The data:
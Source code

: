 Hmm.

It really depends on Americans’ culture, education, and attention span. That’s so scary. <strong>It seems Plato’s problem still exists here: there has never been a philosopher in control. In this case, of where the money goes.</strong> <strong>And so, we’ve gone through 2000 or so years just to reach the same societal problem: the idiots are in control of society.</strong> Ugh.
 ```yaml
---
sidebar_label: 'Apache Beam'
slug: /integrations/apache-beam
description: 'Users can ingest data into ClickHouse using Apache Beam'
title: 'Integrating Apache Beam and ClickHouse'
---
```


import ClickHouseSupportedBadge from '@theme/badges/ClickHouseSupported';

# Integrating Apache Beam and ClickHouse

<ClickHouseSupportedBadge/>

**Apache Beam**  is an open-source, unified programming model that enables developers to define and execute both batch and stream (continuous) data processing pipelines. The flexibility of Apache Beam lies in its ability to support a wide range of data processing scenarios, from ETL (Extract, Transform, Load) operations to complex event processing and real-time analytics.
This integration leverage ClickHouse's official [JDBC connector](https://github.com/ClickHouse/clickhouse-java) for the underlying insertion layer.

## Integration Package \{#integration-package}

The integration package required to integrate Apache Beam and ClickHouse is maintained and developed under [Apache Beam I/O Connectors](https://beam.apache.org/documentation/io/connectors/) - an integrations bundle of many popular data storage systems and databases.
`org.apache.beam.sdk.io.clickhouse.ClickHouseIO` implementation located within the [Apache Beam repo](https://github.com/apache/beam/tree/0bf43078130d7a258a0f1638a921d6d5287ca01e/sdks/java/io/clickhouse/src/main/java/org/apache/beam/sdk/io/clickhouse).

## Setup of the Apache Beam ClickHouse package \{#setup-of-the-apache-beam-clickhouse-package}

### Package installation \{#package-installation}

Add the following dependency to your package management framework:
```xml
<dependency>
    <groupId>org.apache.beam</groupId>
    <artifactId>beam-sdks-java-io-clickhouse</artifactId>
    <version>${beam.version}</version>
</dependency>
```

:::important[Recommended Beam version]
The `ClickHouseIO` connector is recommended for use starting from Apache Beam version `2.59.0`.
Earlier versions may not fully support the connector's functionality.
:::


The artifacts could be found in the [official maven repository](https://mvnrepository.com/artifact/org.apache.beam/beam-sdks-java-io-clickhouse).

--

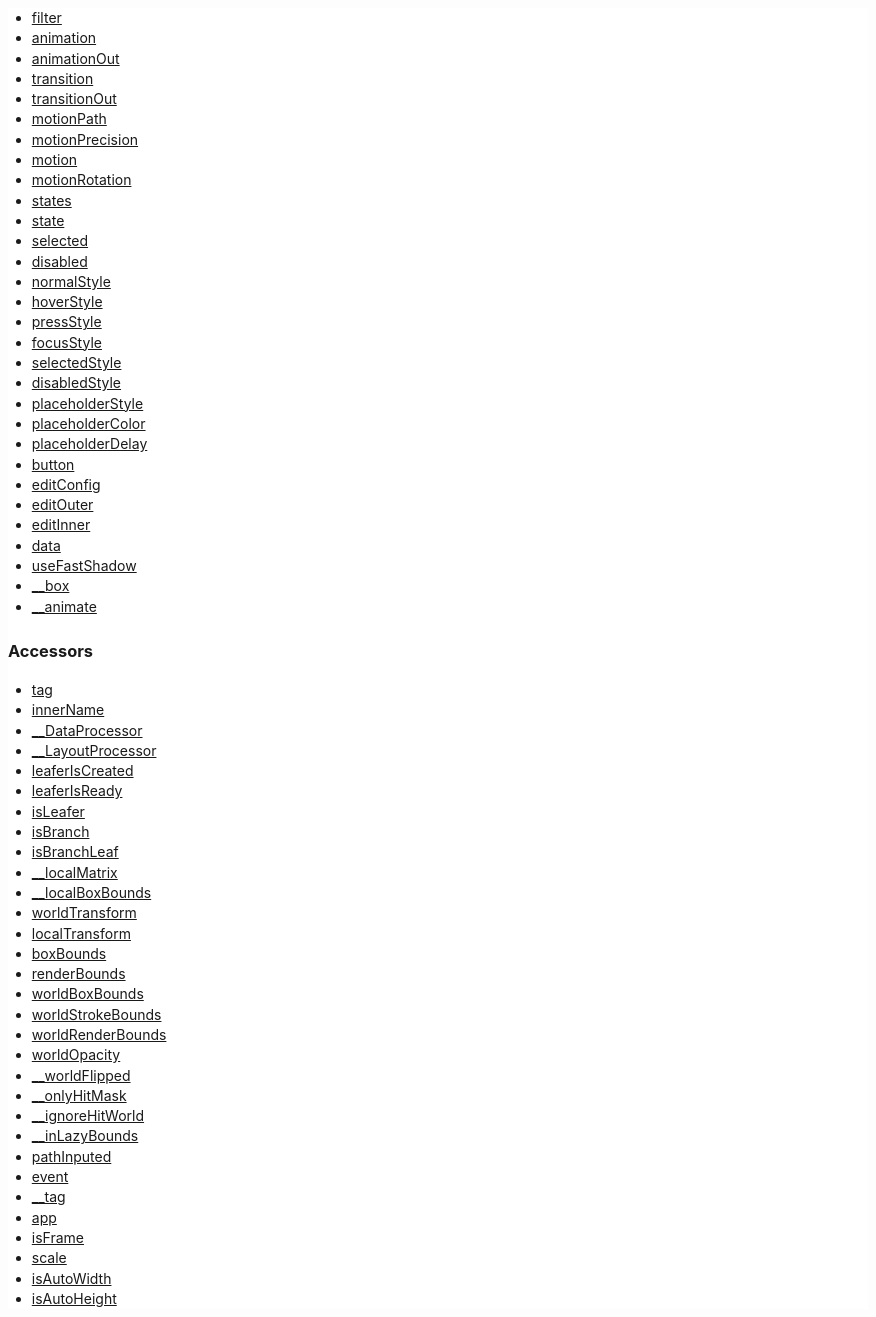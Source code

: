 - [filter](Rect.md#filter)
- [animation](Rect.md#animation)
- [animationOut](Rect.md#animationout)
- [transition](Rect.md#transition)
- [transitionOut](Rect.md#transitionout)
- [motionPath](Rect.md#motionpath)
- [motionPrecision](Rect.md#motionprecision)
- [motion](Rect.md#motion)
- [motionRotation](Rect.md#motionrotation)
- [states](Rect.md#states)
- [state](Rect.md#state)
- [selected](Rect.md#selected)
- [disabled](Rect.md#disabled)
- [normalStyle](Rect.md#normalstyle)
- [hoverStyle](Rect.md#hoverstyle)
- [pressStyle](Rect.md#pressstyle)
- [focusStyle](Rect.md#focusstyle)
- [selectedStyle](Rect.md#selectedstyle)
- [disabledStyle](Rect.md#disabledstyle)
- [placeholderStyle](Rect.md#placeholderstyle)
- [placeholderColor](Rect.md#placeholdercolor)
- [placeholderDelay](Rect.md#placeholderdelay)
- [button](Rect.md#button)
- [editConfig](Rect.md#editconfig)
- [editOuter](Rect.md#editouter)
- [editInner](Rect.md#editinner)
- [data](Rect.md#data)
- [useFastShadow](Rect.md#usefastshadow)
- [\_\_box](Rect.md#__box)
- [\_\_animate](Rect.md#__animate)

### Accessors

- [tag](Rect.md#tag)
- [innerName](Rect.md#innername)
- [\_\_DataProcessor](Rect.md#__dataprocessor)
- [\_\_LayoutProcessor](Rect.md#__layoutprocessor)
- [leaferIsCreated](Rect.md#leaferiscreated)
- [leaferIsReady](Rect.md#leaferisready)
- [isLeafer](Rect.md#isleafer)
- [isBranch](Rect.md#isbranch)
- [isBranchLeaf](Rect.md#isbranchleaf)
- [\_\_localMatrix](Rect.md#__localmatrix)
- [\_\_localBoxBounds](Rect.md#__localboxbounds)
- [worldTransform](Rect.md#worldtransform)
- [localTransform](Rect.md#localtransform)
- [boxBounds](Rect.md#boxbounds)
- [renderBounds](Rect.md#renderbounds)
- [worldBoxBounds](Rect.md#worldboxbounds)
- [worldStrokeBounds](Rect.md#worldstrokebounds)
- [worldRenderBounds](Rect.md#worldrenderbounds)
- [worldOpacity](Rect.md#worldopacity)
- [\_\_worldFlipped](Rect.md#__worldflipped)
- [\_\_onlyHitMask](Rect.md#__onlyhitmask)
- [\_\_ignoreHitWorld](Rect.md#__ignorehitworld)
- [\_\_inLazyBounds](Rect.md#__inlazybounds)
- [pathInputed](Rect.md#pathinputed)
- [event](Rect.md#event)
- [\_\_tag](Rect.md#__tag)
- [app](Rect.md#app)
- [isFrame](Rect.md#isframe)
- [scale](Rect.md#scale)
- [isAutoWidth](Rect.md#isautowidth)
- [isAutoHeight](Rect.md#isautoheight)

Problem to work on: From the records above, reproduce exactly the lines from the one with "- [placeholderDelay](Rect.md#placeholderdelay)" to the one with "- [isBranch](Rect.md#isbranch)", both included, and no others.

Written answer:
- [placeholderDelay](Rect.md#placeholderdelay)
- [button](Rect.md#button)
- [editConfig](Rect.md#editconfig)
- [editOuter](Rect.md#editouter)
- [editInner](Rect.md#editinner)
- [data](Rect.md#data)
- [useFastShadow](Rect.md#usefastshadow)
- [\_\_box](Rect.md#__box)
- [\_\_animate](Rect.md#__animate)

### Accessors

- [tag](Rect.md#tag)
- [innerName](Rect.md#innername)
- [\_\_DataProcessor](Rect.md#__dataprocessor)
- [\_\_LayoutProcessor](Rect.md#__layoutprocessor)
- [leaferIsCreated](Rect.md#leaferiscreated)
- [leaferIsReady](Rect.md#leaferisready)
- [isLeafer](Rect.md#isleafer)
- [isBranch](Rect.md#isbranch)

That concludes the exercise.